[Collected data]
┌──
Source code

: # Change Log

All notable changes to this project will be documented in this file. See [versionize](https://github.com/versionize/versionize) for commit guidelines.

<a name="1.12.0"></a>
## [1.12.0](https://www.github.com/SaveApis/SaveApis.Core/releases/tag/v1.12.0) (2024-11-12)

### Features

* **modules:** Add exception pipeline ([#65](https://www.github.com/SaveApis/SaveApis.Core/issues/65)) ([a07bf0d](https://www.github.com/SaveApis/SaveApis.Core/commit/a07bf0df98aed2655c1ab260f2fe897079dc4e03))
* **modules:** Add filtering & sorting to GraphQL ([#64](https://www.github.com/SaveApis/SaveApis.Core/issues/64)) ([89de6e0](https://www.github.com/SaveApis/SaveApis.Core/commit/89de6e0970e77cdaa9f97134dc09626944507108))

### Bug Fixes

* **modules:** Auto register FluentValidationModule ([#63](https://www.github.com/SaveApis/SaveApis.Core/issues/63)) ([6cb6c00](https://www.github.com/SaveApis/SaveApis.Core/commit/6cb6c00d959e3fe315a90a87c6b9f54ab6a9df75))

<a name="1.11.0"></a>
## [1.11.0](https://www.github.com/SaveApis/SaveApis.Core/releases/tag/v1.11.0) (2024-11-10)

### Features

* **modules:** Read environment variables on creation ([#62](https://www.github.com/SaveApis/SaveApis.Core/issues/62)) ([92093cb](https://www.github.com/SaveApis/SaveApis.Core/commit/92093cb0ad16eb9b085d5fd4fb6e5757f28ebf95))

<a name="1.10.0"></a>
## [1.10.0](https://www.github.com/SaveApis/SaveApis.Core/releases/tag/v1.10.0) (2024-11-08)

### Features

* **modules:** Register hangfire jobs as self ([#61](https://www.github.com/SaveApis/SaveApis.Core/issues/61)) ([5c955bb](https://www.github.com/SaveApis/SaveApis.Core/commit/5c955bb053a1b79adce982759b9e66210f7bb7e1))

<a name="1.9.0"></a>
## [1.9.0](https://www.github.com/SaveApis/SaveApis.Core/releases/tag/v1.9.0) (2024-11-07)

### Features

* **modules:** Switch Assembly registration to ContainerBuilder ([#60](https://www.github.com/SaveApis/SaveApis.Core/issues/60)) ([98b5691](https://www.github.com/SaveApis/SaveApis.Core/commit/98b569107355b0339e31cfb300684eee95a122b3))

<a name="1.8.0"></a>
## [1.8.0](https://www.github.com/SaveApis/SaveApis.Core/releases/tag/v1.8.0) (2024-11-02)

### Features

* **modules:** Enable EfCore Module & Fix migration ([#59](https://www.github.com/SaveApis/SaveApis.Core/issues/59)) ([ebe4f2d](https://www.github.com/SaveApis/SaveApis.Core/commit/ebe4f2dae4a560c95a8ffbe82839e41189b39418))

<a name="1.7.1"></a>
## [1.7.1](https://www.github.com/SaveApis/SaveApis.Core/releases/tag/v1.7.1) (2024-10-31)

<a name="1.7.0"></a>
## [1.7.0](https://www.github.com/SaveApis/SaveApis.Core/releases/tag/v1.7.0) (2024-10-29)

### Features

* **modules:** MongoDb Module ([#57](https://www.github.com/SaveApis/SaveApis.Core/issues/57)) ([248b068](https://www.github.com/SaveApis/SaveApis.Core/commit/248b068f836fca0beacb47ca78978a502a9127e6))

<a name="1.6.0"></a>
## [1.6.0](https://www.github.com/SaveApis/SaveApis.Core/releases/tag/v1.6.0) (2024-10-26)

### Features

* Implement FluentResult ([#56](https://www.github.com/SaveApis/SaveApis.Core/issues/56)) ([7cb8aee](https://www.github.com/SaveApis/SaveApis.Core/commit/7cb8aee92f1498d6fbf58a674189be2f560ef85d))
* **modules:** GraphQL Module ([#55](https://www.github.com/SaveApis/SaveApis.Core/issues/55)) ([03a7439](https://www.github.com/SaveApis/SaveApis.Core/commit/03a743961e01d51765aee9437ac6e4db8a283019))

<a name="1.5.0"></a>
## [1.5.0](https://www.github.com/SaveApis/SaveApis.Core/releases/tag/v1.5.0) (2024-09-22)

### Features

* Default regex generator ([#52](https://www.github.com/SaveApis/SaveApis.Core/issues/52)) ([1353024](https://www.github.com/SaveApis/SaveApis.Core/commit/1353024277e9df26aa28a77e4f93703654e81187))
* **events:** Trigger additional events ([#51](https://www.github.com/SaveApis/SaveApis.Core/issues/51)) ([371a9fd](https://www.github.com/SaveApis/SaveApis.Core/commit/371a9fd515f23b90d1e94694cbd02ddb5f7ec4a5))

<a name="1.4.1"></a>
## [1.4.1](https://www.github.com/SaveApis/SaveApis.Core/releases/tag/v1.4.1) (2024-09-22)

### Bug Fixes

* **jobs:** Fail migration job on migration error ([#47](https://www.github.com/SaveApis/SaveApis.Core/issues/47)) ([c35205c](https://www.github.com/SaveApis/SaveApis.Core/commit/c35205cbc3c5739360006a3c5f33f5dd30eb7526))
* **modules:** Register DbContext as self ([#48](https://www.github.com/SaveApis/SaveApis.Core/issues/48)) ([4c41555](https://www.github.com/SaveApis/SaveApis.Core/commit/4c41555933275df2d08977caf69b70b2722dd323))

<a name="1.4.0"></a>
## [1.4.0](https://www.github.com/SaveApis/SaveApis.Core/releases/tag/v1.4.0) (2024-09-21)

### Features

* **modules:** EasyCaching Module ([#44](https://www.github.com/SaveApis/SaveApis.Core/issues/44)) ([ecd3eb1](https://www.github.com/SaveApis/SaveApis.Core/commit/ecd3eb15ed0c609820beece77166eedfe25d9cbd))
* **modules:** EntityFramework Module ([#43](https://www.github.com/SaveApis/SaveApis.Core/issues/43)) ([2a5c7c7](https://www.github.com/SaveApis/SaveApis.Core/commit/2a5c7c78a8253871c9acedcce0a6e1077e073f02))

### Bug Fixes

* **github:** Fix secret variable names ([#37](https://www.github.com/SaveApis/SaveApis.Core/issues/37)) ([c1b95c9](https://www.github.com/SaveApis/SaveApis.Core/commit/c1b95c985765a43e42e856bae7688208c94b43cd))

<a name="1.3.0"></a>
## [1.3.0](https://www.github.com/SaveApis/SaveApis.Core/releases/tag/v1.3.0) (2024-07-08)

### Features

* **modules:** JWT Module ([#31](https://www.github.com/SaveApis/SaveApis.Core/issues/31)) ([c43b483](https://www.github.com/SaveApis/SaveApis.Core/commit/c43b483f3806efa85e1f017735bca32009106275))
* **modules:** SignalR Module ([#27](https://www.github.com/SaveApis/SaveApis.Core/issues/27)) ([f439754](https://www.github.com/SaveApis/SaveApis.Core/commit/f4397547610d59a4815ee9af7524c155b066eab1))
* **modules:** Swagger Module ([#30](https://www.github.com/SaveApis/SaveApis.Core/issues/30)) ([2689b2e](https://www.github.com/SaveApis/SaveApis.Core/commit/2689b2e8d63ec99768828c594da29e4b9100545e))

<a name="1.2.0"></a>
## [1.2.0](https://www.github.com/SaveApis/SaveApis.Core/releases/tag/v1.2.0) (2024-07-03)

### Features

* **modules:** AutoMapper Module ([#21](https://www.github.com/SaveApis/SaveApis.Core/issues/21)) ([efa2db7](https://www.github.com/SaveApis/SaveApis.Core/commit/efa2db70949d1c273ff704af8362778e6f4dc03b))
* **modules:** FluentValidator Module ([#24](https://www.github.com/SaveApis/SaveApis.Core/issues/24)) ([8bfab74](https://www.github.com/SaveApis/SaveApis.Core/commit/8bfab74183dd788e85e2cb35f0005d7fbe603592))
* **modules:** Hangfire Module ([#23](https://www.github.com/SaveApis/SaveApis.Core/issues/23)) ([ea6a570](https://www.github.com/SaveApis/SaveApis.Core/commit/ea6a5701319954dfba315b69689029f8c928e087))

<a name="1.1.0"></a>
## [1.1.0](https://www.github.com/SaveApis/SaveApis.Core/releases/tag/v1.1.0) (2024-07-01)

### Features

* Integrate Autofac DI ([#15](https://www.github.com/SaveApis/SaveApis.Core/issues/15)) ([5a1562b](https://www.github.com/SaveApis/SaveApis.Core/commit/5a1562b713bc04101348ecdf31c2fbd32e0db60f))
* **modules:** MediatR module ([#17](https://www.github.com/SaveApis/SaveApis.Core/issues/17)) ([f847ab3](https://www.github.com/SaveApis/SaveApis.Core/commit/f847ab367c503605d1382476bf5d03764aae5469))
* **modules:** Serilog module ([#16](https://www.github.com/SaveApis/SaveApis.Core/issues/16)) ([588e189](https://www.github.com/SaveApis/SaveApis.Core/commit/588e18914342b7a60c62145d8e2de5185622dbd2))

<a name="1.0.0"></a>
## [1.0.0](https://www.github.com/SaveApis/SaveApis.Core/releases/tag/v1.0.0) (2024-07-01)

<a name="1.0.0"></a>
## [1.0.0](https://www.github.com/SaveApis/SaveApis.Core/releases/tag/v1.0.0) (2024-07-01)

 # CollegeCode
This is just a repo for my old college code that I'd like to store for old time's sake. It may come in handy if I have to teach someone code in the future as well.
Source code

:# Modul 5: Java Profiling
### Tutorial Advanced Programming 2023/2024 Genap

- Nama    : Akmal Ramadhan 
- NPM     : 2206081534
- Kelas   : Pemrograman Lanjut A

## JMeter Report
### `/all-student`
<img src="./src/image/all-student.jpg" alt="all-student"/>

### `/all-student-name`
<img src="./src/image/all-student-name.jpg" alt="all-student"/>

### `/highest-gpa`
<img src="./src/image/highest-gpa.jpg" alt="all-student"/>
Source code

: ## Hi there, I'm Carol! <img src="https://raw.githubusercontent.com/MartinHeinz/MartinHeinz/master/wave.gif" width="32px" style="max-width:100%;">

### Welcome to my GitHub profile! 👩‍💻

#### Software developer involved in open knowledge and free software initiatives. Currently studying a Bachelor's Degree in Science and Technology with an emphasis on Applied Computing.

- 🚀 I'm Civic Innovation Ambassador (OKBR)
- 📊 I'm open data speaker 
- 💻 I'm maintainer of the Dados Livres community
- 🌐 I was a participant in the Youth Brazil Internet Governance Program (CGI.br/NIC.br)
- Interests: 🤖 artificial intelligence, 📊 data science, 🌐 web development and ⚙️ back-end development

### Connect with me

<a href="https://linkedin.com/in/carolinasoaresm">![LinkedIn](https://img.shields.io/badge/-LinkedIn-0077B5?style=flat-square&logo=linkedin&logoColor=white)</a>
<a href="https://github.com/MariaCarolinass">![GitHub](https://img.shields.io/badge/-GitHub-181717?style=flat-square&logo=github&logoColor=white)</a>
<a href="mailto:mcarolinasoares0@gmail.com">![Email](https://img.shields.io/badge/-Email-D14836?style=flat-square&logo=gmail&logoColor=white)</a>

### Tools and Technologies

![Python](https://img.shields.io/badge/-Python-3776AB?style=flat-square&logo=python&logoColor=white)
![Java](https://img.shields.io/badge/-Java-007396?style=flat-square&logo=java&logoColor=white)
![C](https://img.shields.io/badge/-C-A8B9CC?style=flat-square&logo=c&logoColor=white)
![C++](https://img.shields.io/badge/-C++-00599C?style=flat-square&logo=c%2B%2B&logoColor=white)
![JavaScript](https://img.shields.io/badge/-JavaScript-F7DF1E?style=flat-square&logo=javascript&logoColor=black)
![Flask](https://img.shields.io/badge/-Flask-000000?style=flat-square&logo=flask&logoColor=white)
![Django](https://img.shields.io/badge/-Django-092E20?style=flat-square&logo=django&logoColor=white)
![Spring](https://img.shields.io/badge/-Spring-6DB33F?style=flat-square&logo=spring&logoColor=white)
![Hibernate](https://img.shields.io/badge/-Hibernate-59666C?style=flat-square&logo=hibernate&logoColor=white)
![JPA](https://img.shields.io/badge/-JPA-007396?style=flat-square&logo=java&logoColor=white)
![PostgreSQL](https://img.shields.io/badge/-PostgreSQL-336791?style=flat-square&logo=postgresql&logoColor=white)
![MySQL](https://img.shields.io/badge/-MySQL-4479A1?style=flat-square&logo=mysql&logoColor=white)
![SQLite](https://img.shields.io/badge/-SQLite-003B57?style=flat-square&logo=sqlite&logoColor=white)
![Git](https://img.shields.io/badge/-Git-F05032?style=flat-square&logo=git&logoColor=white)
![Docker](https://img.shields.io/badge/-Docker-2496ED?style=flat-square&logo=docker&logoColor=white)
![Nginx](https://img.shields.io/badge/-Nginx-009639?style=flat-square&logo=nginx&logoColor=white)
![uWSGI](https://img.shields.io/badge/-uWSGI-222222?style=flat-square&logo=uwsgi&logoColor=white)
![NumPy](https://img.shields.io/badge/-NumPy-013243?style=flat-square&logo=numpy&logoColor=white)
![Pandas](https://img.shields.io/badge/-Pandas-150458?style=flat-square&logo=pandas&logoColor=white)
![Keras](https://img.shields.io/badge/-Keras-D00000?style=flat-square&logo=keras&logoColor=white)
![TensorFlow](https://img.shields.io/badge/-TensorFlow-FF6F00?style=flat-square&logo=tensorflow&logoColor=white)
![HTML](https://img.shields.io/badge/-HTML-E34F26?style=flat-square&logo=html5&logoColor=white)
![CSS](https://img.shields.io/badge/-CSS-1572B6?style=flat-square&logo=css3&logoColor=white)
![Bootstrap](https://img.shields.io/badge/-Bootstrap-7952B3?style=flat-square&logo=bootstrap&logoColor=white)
└──
**Task objective**.
What is needed is every line from the data above that includes the string "open", copied out.

**Solution for this exercise**.
#### Software developer involved in open knowledge and free software initiatives. Currently studying a Bachelor's Degree in Science and Technology with an emphasis on Applied Computing.
- 📊 I'm open data speaker 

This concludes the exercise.